AWS API Changes

2024/10/31 - AWS Glue - 6 new2 updated api methods

Changes Add schedule support for AWS Glue column statistics

StopColumnStatisticsTaskRunSchedule (new)

Link ¶

Stops a column statistics task run schedule.

Request Syntax

client.stop_column_statistics_task_run_schedule(
    DatabaseName='string',
    TableName='string'
)

type DatabaseName:

string

param DatabaseName:

[REQUIRED]

The name of the database where the table resides.

type TableName:

string

param TableName:

[REQUIRED]

The name of the table for which to stop a column statistic task run schedule.

rtype:

dict

returns:

Response Syntax

{}

Response Structure

(dict) --

CreateColumnStatisticsTaskSettings (new)

Link ¶

Creates settings for a column statistics task.

See also: AWS API Documentation

Request Syntax

client.create_column_statistics_task_settings(
    DatabaseName='string',
    TableName='string',
    Role='string',
    Schedule='string',
    ColumnNameList=[
        'string',
    ],
    SampleSize=123.0,
    CatalogID='string',
    SecurityConfiguration='string',
    Tags={
        'string': 'string'
    }
)

type DatabaseName:

string

param DatabaseName:

[REQUIRED]

The name of the database where the table resides.

type TableName:

string

param TableName:

[REQUIRED]

The name of the table for which to generate column statistics.

type Role:

string

param Role:

[REQUIRED]

The role used for running the column statistics.

type Schedule:

string

param Schedule:

A schedule for running the column statistics, specified in CRON syntax.

type ColumnNameList:

list

param ColumnNameList:

A list of column names for which to run statistics.

(string) --

type SampleSize:

float

param SampleSize:

The percentage of data to sample.

type CatalogID:

string

param CatalogID:

The ID of the Data Catalog in which the database resides.

type SecurityConfiguration:

string

param SecurityConfiguration:

Name of the security configuration that is used to encrypt CloudWatch logs.

type Tags:

dict

param Tags:

A map of tags.

(string) --
- (string) --

rtype:

dict

returns:

Response Syntax

{}

Response Structure

(dict) --

GetColumnStatisticsTaskSettings (new)

Link ¶

Gets settings for a column statistics task.

See also: AWS API Documentation

Request Syntax

client.get_column_statistics_task_settings(
    DatabaseName='string',
    TableName='string'
)

type DatabaseName:

string

param DatabaseName:

[REQUIRED]

The name of the database where the table resides.

type TableName:

string

param TableName:

[REQUIRED]

The name of the table for which to retrieve column statistics.

rtype:

dict

returns:

Response Syntax

{
    'ColumnStatisticsTaskSettings': {
        'DatabaseName': 'string',
        'TableName': 'string',
        'Schedule': {
            'ScheduleExpression': 'string',
            'State': 'SCHEDULED'|'NOT_SCHEDULED'|'TRANSITIONING'
        },
        'ColumnNameList': [
            'string',
        ],
        'CatalogID': 'string',
        'Role': 'string',
        'SampleSize': 123.0,
        'SecurityConfiguration': 'string'
    }
}

Response Structure

(dict) --
- ColumnStatisticsTaskSettings (dict) --
  
  A ColumnStatisticsTaskSettings object representing the settings for the column statistics task.
  - DatabaseName (string) --
    
    The name of the database where the table resides.
  - TableName (string) --
    
    The name of the table for which to generate column statistics.
  - Schedule (dict) --
    
    A schedule for running the column statistics, specified in CRON syntax.
    - ScheduleExpression (string) --
      
      A cron expression used to specify the schedule (see Time-Based Schedules for Jobs and Crawlers.
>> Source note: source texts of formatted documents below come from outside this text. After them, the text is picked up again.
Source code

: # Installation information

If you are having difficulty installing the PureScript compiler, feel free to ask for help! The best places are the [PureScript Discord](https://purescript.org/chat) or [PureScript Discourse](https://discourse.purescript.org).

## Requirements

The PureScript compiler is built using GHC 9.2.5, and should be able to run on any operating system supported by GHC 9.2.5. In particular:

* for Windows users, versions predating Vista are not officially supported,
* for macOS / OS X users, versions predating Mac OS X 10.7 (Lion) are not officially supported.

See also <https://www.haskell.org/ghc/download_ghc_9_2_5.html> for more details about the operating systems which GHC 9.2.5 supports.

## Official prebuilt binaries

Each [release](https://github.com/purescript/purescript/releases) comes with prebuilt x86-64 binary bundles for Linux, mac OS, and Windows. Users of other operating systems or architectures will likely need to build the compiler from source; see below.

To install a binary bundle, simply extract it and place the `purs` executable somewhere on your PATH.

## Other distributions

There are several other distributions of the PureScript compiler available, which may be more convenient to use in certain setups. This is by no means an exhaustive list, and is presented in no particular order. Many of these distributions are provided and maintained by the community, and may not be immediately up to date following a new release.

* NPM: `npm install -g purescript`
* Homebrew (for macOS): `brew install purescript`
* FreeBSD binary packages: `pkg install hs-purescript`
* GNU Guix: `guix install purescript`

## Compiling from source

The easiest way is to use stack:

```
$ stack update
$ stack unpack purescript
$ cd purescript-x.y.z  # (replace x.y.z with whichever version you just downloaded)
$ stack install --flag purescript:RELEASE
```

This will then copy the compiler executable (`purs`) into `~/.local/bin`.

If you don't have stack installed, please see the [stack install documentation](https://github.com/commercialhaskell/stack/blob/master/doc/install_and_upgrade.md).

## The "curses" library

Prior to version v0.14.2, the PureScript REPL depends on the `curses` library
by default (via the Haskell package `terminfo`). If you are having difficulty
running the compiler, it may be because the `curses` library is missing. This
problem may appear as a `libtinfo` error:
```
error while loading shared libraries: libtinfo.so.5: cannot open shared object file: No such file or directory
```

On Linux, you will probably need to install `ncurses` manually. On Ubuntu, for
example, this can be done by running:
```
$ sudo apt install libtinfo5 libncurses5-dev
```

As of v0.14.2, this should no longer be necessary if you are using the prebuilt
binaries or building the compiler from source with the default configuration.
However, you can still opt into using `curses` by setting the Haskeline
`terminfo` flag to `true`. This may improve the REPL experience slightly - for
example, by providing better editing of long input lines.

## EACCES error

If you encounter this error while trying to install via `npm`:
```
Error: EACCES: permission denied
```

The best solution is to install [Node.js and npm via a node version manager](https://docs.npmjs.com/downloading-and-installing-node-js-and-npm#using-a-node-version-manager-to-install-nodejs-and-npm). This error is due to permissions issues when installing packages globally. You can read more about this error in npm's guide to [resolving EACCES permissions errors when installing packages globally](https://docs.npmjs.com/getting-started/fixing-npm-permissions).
For example, to run something every day at 12:15 UTC, you would specify: cron(15 12 * * ? *).
    - State (string) --
      
      The state of the schedule.
  - ColumnNameList (list) --
    
    A list of column names for which to run statistics.
    - (string) --
  - CatalogID (string) --
    
    The ID of the Data Catalog in which the database resides.
  - Role (string) --
    
    The role used for running the column statistics.
  - SampleSize (float) --
    
    The percentage of data to sample.
  - SecurityConfiguration (string) --
    
    Name of the security configuration that is used to encrypt CloudWatch logs.

DeleteColumnStatisticsTaskSettings (new)

Link ¶

Deletes settings for a column statistics task.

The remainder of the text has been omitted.